That is a comparatively modern period, and yet I suppose we must
conclude with Dr. James Geikie that it isn't to be measured by mere
calculations of ten or twenty centuries, but of ten or twenty thousand
years. The perspective of the past is opening up rapidly before us; what
looked quite close yesterday is shown to-day to lie away off somewhere
in the dim distance. Like our paleolithic artists, we fail to get the
reindeer fairly behind the ox in the foreground, as we ought to do if we
saw the whole scene properly foreshortened.
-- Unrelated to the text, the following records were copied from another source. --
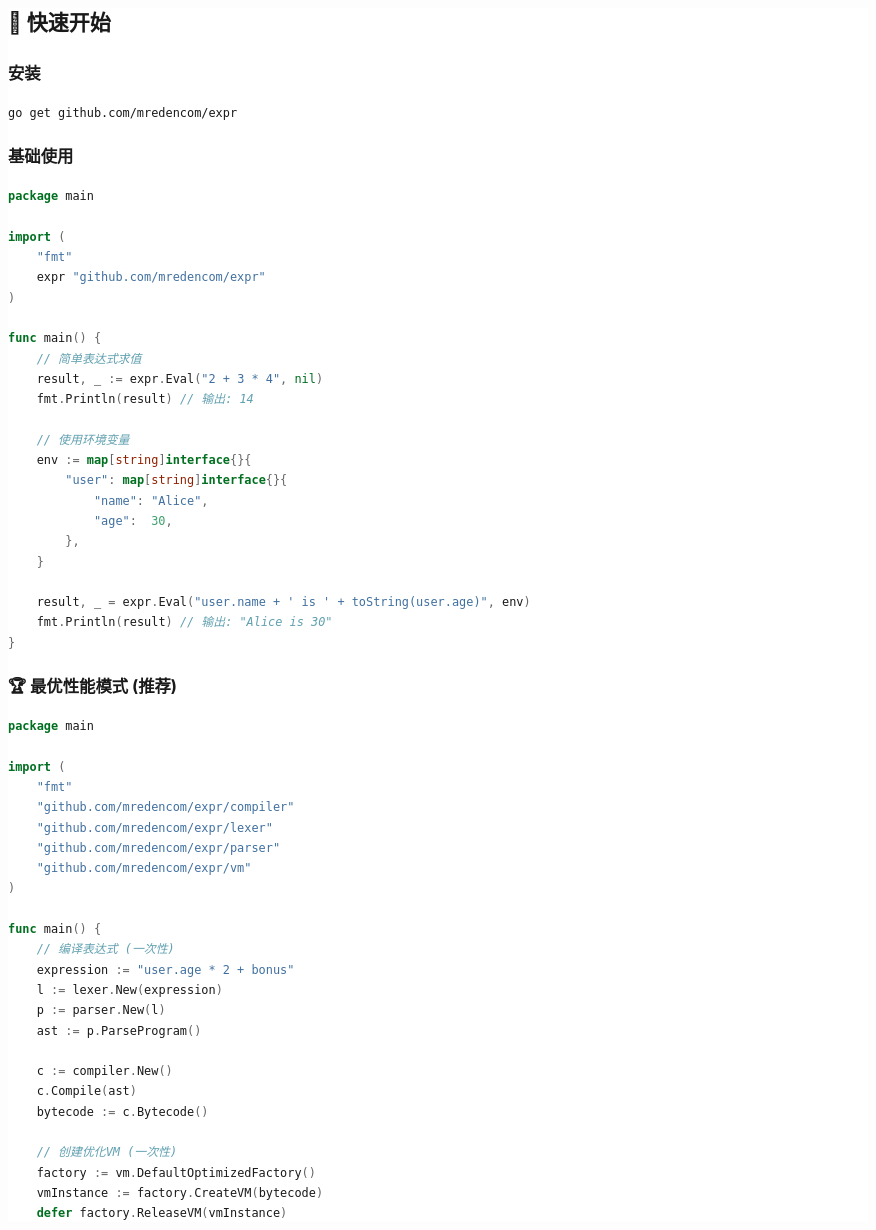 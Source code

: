 ## 🚀 快速开始

### 安装

```bash
go get github.com/mredencom/expr
```

### 基础使用

```go
package main

import (
    "fmt"
    expr "github.com/mredencom/expr"
)

func main() {
    // 简单表达式求值
    result, _ := expr.Eval("2 + 3 * 4", nil)
    fmt.Println(result) // 输出: 14

    // 使用环境变量
    env := map[string]interface{}{
        "user": map[string]interface{}{
            "name": "Alice",
            "age":  30,
        },
    }
    
    result, _ = expr.Eval("user.name + ' is ' + toString(user.age)", env)
    fmt.Println(result) // 输出: "Alice is 30"
}
```

### 🏆 最优性能模式 (推荐)

```go
package main

import (
    "fmt"
    "github.com/mredencom/expr/compiler"
    "github.com/mredencom/expr/lexer"
    "github.com/mredencom/expr/parser"
    "github.com/mredencom/expr/vm"
)

func main() {
    // 编译表达式 (一次性)
    expression := "user.age * 2 + bonus"
    l := lexer.New(expression)
    p := parser.New(l)
    ast := p.ParseProgram()
    
    c := compiler.New()
    c.Compile(ast)
    bytecode := c.Bytecode()

    // 创建优化VM (一次性)
    factory := vm.DefaultOptimizedFactory()
    vmInstance := factory.CreateVM(bytecode)
    defer factory.ReleaseVM(vmInstance)
```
On the table where I write there lie two paper-weights, preserving from
the fate of the sibylline leaves the sheets of foolscap to which this
essay is now being committed. One of them is a very rude flint hatchet,
produced by merely chipping off flakes from its side by dexterous blows,
and utterly unpolished or unground in any way. It belongs to the age of
the very old master (or possibly even to a slightly earlier epoch), and
it was sent me from Ightham, in Kent, by that indefatigable unearther of
prehistoric memorials, Mr. Benjamin Harrison. That flint, which now
serves me in the office of a paper-weight, is far ruder, simpler, and
more ineffective than any weapon or implement at present in use among
the lowest savages. Yet with it, I doubt not, some naked black fellow by
the banks of the Thames has hunted the mammoth among unbroken forest
two hundred thousand years ago and more; with it he has faced the angry
cave bear and the original and only genuine British lion (for everybody
knows that the existing mongrel heraldic beast is nothing better than a
bastard modification of the leopard of the Plantagenets).